Goal of the exercise: The lines to repeat are those below from the one containing "- GPT-4-w-shell" down to the one containing "다음은 논문의 평가 결과를", both included; reproduce them exactly and nothing else.

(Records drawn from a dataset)

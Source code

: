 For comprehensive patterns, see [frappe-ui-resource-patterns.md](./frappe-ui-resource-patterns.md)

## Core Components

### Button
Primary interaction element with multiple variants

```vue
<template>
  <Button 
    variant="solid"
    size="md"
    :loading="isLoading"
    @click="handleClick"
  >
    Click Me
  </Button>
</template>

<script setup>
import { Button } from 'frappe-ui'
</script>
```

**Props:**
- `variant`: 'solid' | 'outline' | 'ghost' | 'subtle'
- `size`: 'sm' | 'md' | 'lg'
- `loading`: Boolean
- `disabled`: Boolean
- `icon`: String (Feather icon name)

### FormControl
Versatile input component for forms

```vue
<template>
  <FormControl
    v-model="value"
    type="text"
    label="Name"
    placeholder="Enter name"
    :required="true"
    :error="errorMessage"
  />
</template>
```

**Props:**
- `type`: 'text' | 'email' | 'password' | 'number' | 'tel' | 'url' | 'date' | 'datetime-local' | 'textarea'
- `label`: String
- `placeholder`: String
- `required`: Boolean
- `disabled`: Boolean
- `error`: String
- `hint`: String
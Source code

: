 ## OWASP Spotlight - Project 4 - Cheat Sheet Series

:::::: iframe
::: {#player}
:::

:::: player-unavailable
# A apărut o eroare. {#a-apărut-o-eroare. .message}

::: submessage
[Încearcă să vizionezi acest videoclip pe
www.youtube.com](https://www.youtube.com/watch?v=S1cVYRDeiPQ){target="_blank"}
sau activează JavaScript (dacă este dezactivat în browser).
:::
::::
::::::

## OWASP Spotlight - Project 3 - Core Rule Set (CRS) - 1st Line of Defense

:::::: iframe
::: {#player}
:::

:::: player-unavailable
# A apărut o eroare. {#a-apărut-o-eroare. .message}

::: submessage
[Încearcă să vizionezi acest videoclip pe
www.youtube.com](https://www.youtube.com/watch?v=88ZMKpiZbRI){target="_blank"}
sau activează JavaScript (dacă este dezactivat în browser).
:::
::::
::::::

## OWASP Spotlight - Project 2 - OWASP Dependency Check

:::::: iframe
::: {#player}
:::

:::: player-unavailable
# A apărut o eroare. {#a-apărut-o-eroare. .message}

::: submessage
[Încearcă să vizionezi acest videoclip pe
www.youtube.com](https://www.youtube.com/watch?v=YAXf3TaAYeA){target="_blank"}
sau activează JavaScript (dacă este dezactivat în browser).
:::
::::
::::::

* * *

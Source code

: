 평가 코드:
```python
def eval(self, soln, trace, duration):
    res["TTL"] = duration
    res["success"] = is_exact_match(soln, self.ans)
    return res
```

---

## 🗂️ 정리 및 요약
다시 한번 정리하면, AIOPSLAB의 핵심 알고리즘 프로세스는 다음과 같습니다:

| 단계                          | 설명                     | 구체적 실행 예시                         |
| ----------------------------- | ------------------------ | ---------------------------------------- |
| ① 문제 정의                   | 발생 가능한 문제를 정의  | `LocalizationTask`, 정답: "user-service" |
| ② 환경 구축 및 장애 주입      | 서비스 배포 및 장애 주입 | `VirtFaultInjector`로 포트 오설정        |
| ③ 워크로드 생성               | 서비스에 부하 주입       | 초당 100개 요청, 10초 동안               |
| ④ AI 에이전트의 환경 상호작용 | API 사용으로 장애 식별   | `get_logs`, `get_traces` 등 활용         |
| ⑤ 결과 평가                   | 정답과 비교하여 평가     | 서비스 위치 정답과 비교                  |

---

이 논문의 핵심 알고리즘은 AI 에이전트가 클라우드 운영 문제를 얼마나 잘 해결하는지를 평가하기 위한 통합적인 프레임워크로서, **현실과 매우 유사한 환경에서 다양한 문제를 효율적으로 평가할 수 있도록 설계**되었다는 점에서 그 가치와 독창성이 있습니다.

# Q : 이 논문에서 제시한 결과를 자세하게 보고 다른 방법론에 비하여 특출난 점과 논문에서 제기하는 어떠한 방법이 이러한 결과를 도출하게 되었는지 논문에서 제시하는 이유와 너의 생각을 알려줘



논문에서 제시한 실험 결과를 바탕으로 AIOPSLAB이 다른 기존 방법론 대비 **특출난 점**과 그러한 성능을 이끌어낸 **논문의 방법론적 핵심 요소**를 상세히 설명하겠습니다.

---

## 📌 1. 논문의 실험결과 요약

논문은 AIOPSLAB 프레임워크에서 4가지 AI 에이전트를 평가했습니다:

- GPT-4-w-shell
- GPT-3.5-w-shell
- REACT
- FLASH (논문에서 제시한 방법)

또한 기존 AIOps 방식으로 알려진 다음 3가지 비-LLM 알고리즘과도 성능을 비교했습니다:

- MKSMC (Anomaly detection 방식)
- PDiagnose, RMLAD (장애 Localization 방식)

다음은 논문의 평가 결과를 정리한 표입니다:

Expected answer:
- GPT-4-w-shell
- GPT-3.5-w-shell
- REACT
- FLASH (논문에서 제시한 방법)

또한 기존 AIOps 방식으로 알려진 다음 3가지 비-LLM 알고리즘과도 성능을 비교했습니다:

- MKSMC (Anomaly detection 방식)
- PDiagnose, RMLAD (장애 Localization 방식)

다음은 논문의 평가 결과를 정리한 표입니다:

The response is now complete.